#### [Activity]
Your response should match the records line for line.

Stored entries:
[Start of section]
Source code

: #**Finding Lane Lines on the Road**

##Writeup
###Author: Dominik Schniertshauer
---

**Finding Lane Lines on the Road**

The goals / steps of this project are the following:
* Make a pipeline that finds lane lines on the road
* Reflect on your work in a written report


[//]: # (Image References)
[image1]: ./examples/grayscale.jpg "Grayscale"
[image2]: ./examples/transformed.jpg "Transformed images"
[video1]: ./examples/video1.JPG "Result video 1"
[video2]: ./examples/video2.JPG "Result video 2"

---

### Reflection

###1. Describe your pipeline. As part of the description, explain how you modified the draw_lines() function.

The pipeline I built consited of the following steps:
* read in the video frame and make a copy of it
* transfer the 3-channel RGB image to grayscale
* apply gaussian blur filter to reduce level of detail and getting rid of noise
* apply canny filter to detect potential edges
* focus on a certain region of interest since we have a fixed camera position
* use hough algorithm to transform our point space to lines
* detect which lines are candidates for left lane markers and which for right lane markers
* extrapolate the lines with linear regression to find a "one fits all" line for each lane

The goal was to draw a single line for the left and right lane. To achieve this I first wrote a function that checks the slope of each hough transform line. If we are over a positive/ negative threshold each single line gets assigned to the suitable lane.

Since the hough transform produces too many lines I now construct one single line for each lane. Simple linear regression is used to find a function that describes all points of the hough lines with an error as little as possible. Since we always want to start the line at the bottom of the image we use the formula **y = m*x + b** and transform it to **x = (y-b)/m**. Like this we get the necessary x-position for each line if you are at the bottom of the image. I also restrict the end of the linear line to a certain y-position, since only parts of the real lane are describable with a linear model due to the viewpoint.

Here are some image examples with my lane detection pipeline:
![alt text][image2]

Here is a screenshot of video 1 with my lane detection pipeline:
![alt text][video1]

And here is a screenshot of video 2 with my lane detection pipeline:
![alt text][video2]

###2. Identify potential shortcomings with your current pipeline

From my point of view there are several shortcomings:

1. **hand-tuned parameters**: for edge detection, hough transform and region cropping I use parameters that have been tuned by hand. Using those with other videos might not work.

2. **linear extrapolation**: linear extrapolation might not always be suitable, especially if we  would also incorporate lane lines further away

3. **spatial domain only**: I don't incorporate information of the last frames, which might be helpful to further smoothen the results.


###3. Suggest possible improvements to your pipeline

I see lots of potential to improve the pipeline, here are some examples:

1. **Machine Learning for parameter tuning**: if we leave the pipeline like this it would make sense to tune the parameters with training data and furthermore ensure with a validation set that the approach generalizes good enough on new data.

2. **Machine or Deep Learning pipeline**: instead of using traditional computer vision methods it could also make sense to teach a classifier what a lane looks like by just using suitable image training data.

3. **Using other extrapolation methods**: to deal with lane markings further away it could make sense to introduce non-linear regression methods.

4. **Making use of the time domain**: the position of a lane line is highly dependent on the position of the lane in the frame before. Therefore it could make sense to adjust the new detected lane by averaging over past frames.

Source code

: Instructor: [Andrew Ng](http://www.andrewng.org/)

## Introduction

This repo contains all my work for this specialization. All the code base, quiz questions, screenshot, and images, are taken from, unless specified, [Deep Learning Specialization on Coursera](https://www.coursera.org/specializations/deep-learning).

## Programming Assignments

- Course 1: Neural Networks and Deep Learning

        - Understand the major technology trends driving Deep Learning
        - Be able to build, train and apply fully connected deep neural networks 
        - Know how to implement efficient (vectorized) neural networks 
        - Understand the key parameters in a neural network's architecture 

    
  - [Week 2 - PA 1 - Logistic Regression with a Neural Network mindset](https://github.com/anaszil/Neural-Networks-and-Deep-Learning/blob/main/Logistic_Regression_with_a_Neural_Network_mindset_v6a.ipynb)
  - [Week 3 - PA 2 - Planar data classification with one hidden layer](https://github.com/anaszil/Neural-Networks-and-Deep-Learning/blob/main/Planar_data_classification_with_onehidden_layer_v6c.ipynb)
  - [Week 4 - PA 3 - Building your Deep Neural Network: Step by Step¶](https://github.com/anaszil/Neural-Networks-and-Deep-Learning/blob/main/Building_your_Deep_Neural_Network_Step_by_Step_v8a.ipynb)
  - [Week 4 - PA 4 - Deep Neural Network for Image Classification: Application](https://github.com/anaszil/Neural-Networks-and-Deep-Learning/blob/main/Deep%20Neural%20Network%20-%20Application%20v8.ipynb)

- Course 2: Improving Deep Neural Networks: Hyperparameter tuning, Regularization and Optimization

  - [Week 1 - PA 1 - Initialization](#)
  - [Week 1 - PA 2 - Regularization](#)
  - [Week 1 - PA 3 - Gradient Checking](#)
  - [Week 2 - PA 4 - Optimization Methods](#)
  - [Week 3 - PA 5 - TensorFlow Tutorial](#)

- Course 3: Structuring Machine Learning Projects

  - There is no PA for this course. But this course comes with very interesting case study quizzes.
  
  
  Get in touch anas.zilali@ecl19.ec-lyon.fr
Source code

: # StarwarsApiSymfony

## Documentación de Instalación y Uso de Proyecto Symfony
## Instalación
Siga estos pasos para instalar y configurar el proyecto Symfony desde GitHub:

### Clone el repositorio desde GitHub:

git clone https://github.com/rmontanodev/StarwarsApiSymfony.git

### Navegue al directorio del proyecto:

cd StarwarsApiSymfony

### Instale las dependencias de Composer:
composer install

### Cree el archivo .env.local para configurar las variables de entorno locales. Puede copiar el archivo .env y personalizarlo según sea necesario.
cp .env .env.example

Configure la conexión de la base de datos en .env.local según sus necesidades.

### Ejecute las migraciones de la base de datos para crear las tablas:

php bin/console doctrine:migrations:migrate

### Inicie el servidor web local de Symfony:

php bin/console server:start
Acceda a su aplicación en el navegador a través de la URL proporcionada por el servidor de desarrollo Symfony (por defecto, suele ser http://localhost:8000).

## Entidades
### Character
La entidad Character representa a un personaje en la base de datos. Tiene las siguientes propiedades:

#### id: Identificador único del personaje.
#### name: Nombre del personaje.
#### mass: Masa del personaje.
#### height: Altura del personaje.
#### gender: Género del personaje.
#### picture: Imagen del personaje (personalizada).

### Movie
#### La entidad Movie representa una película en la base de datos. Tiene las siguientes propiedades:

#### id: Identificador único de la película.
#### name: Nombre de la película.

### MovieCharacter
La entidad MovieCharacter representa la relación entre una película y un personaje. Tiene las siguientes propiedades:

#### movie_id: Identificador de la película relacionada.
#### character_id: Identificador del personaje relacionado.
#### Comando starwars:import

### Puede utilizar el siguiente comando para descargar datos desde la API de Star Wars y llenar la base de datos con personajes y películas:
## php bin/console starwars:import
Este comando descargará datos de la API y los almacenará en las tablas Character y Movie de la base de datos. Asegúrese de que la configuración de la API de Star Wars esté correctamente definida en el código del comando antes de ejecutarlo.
[End of section]
#### [Solved problem]
Source code

: #**Finding Lane Lines on the Road**

##Writeup
###Author: Dominik Schniertshauer
---

**Finding Lane Lines on the Road**

The goals / steps of this project are the following:
* Make a pipeline that finds lane lines on the road
* Reflect on your work in a written report


[//]: # (Image References)
[image1]: ./examples/grayscale.jpg "Grayscale"
[image2]: ./examples/transformed.jpg "Transformed images"
[video1]: ./examples/video1.JPG "Result video 1"
[video2]: ./examples/video2.JPG "Result video 2"

---

### Reflection

###1. Describe your pipeline. As part of the description, explain how you modified the draw_lines() function.

The pipeline I built consited of the following steps:
* read in the video frame and make a copy of it
* transfer the 3-channel RGB image to grayscale
* apply gaussian blur filter to reduce level of detail and getting rid of noise
* apply canny filter to detect potential edges
* focus on a certain region of interest since we have a fixed camera position
* use hough algorithm to transform our point space to lines
* detect which lines are candidates for left lane markers and which for right lane markers
* extrapolate the lines with linear regression to find a "one fits all" line for each lane

The goal was to draw a single line for the left and right lane. To achieve this I first wrote a function that checks the slope of each hough transform line. If we are over a positive/ negative threshold each single line gets assigned to the suitable lane.

Since the hough transform produces too many lines I now construct one single line for each lane. Simple linear regression is used to find a function that describes all points of the hough lines with an error as little as possible. Since we always want to start the line at the bottom of the image we use the formula **y = m*x + b** and transform it to **x = (y-b)/m**. Like this we get the necessary x-position for each line if you are at the bottom of the image. I also restrict the end of the linear line to a certain y-position, since only parts of the real lane are describable with a linear model due to the viewpoint.

Here are some image examples with my lane detection pipeline:
![alt text][image2]

Here is a screenshot of video 1 with my lane detection pipeline:
![alt text][video1]

And here is a screenshot of video 2 with my lane detection pipeline:
![alt text][video2]

###2. Identify potential shortcomings with your current pipeline

From my point of view there are several shortcomings:

1. **hand-tuned parameters**: for edge detection, hough transform and region cropping I use parameters that have been tuned by hand. Using those with other videos might not work.

2. **linear extrapolation**: linear extrapolation might not always be suitable, especially if we  would also incorporate lane lines further away

3. **spatial domain only**: I don't incorporate information of the last frames, which might be helpful to further smoothen the results.


###3. Suggest possible improvements to your pipeline

I see lots of potential to improve the pipeline, here are some examples:

1. **Machine Learning for parameter tuning**: if we leave the pipeline like this it would make sense to tune the parameters with training data and furthermore ensure with a validation set that the approach generalizes good enough on new data.

2. **Machine or Deep Learning pipeline**: instead of using traditional computer vision methods it could also make sense to teach a classifier what a lane looks like by just using suitable image training data.

3. **Using other extrapolation methods**: to deal with lane markings further away it could make sense to introduce non-linear regression methods.

4. **Making use of the time domain**: the position of a lane line is highly dependent on the position of the lane in the frame before. Therefore it could make sense to adjust the new detected lane by averaging over past frames.

Source code

: Instructor: [Andrew Ng](http://www.andrewng.org/)

## Introduction

This repo contains all my work for this specialization. All the code base, quiz questions, screenshot, and images, are taken from, unless specified, [Deep Learning Specialization on Coursera](https://www.coursera.org/specializations/deep-learning).

## Programming Assignments

- Course 1: Neural Networks and Deep Learning

        - Understand the major technology trends driving Deep Learning
        - Be able to build, train and apply fully connected deep neural networks 
        - Know how to implement efficient (vectorized) neural networks 
        - Understand the key parameters in a neural network's architecture 

    
  - [Week 2 - PA 1 - Logistic Regression with a Neural Network mindset](https://github.com/anaszil/Neural-Networks-and-Deep-Learning/blob/main/Logistic_Regression_with_a_Neural_Network_mindset_v6a.ipynb)
  - [Week 3 - PA 2 - Planar data classification with one hidden layer](https://github.com/anaszil/Neural-Networks-and-Deep-Learning/blob/main/Planar_data_classification_with_onehidden_layer_v6c.ipynb)
  - [Week 4 - PA 3 - Building your Deep Neural Network: Step by Step¶](https://github.com/anaszil/Neural-Networks-and-Deep-Learning/blob/main/Building_your_Deep_Neural_Network_Step_by_Step_v8a.ipynb)
  - [Week 4 - PA 4 - Deep Neural Network for Image Classification: Application](https://github.com/anaszil/Neural-Networks-and-Deep-Learning/blob/main/Deep%20Neural%20Network%20-%20Application%20v8.ipynb)

- Course 2: Improving Deep Neural Networks: Hyperparameter tuning, Regularization and Optimization

  - [Week 1 - PA 1 - Initialization](#)
  - [Week 1 - PA 2 - Regularization](#)
  - [Week 1 - PA 3 - Gradient Checking](#)
  - [Week 2 - PA 4 - Optimization Methods](#)
  - [Week 3 - PA 5 - TensorFlow Tutorial](#)

- Course 3: Structuring Machine Learning Projects

  - There is no PA for this course. But this course comes with very interesting case study quizzes.
  
  
  Get in touch anas.zilali@ecl19.ec-lyon.fr
Source code

: # StarwarsApiSymfony

## Documentación de Instalación y Uso de Proyecto Symfony
## Instalación
Siga estos pasos para instalar y configurar el proyecto Symfony desde GitHub:

### Clone el repositorio desde GitHub:

git clone https://github.com/rmontanodev/StarwarsApiSymfony.git

### Navegue al directorio del proyecto:

cd StarwarsApiSymfony

### Instale las dependencias de Composer:
composer install

### Cree el archivo .env.local para configurar las variables de entorno locales. Puede copiar el archivo .env y personalizarlo según sea necesario.
cp .env .env.example

Configure la conexión de la base de datos en .env.local según sus necesidades.

### Ejecute las migraciones de la base de datos para crear las tablas:

php bin/console doctrine:migrations:migrate

### Inicie el servidor web local de Symfony:

php bin/console server:start
Acceda a su aplicación en el navegador a través de la URL proporcionada por el servidor de desarrollo Symfony (por defecto, suele ser http://localhost:8000).

## Entidades
### Character
La entidad Character representa a un personaje en la base de datos. Tiene las siguientes propiedades:

#### id: Identificador único del personaje.
#### name: Nombre del personaje.
#### mass: Masa del personaje.
#### height: Altura del personaje.
#### gender: Género del personaje.
#### picture: Imagen del personaje (personalizada).

### Movie
#### La entidad Movie representa una película en la base de datos. Tiene las siguientes propiedades:

#### id: Identificador único de la película.
#### name: Nombre de la película.

### MovieCharacter
La entidad MovieCharacter representa la relación entre una película y un personaje. Tiene las siguientes propiedades:

#### movie_id: Identificador de la película relacionada.
#### character_id: Identificador del personaje relacionado.
#### Comando starwars:import

### Puede utilizar el siguiente comando para descargar datos desde la API de Star Wars y llenar la base de datos con personajes y películas:
## php bin/console starwars:import
Este comando descargará datos de la API y los almacenará en las tablas Character y Movie de la base de datos. Asegúrese de que la configuración de la API de Star Wars esté correctamente definida en el código del comando antes de ejecutarlo.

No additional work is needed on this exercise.